Almere Muziekwijk station (photo EU-Digest) |
The problems become even more complicated when one wants to make use of the special 40% discount on train travel outside of morning rush hours.
This card has to be activated to be used as an OV-chipkaart. To do so you must make an account at the OV-chipkaart website. The website considers the sentence 'activating the card' as 'buying a product in the webshop'.
But then the card is still not active. You have to 'collect your product' at a ticketing machine or service desk.
The result is that many elderly people no longer travel on buses, trains or trams, as they find, buying and charging an anonymous card too complicated.

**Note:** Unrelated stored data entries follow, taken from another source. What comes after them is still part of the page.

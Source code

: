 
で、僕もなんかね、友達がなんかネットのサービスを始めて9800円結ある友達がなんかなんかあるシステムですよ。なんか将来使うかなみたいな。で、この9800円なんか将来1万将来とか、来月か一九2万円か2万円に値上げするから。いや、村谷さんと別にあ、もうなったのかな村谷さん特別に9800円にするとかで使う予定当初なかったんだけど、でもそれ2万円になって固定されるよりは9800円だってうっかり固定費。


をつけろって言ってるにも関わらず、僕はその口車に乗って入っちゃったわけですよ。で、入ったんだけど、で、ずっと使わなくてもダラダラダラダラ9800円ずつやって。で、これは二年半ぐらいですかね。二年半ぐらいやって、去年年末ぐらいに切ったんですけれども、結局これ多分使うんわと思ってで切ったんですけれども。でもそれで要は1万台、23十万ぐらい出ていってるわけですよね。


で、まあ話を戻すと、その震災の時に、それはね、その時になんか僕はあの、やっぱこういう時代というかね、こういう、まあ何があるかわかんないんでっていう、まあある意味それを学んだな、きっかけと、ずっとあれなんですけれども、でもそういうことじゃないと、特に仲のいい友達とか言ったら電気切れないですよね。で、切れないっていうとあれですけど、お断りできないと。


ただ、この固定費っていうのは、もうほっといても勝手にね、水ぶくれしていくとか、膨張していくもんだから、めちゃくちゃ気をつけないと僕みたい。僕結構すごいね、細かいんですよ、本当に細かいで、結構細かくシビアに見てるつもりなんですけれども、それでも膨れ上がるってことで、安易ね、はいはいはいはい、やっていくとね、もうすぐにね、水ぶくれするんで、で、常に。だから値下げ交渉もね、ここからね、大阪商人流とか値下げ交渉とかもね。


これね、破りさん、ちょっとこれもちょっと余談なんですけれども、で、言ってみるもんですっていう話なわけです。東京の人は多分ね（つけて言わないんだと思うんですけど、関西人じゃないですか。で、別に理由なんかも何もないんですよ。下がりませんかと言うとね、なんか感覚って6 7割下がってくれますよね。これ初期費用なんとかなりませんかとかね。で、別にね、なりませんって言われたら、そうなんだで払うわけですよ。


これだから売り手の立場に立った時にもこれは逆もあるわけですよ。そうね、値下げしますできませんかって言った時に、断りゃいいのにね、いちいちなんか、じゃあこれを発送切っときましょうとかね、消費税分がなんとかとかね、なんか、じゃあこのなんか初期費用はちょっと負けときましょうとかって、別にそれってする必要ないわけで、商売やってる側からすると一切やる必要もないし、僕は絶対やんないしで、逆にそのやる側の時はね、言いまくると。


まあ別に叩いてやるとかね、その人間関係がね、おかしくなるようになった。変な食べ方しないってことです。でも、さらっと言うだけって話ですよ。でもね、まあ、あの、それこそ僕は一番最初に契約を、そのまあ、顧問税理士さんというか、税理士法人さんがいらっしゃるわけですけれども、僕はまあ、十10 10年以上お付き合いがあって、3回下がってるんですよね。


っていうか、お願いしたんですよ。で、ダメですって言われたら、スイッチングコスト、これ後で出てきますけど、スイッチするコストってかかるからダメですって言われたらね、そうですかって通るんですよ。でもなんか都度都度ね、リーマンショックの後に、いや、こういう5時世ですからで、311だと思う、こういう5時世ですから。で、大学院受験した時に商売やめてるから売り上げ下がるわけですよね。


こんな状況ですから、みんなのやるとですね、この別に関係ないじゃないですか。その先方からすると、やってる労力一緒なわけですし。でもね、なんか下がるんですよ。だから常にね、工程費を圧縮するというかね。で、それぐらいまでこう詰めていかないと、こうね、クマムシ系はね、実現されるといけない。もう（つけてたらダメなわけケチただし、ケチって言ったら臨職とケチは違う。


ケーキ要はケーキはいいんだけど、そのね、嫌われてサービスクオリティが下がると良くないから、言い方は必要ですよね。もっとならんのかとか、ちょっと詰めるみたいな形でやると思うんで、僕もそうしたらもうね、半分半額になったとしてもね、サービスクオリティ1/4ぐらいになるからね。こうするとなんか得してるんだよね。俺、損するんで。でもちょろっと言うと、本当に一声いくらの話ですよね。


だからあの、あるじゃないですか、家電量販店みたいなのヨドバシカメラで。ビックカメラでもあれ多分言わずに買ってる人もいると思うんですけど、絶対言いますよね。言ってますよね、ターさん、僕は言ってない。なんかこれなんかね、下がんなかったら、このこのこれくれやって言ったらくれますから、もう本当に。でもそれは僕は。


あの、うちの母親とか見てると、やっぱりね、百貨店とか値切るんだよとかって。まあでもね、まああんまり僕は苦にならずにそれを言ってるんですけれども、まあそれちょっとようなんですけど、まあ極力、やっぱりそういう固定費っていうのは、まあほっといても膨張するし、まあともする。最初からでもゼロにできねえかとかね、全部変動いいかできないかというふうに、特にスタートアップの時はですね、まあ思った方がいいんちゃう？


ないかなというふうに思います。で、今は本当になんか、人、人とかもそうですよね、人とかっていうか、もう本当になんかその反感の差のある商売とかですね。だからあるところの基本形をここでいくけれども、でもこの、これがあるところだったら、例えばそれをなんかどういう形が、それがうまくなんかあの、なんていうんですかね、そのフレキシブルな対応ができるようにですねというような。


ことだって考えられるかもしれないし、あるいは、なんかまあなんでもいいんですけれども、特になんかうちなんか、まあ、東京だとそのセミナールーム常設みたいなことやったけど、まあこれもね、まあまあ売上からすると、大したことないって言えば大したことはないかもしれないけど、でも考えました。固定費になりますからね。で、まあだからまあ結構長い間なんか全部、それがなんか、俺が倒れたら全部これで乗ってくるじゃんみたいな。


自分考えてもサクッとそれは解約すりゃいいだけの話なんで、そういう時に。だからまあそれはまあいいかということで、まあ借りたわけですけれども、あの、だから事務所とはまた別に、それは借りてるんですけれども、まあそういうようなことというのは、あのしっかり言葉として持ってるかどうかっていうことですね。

We're talking about a user group of travelers who are not very computer literate, and we're asking them to virtually transfer money from their account to a card, where some are not even used to making a withdrawal at an ATM machine with a debit card.
One can expect that very few of this group which is continuously growing larger will be activating their personalized "OV-chipkaart, if the system and the activating process remains as complicated and unfriendly as it is today.

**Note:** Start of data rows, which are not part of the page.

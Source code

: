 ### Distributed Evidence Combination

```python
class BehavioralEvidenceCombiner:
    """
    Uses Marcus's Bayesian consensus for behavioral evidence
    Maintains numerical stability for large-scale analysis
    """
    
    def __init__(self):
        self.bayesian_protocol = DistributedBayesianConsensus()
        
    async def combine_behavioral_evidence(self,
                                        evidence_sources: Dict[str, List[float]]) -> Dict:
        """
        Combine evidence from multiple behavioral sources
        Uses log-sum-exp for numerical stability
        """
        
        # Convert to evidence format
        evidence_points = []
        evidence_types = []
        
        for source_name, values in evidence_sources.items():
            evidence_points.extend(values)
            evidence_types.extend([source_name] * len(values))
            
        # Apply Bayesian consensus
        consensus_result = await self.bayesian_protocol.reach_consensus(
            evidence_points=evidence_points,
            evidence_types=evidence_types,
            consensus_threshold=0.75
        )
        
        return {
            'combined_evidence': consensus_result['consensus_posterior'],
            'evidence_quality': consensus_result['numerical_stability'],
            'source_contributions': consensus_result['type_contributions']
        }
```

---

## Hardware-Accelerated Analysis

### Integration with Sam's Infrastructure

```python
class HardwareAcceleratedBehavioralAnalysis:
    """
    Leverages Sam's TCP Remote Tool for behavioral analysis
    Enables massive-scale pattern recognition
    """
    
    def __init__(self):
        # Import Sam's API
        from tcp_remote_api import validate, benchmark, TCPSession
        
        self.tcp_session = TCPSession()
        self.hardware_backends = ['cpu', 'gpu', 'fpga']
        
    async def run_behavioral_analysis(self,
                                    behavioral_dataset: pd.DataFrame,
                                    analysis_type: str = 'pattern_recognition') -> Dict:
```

What one can describe in politically correct terms is to make it possible that 'technology averse' people or tourists should be able to simply go to a 24 hr. service desk and get help to activate their card.
Especially also for those people for whom public transport is their only way of getting around.
As it stands now, the Dutch OV-Chipkaart is not user friendly and certainly too costly and complicated for local users and tourists
It is high-time something gets done by the Netherlands Ministry of Transportation about this "OV-Chipkaart" disaster.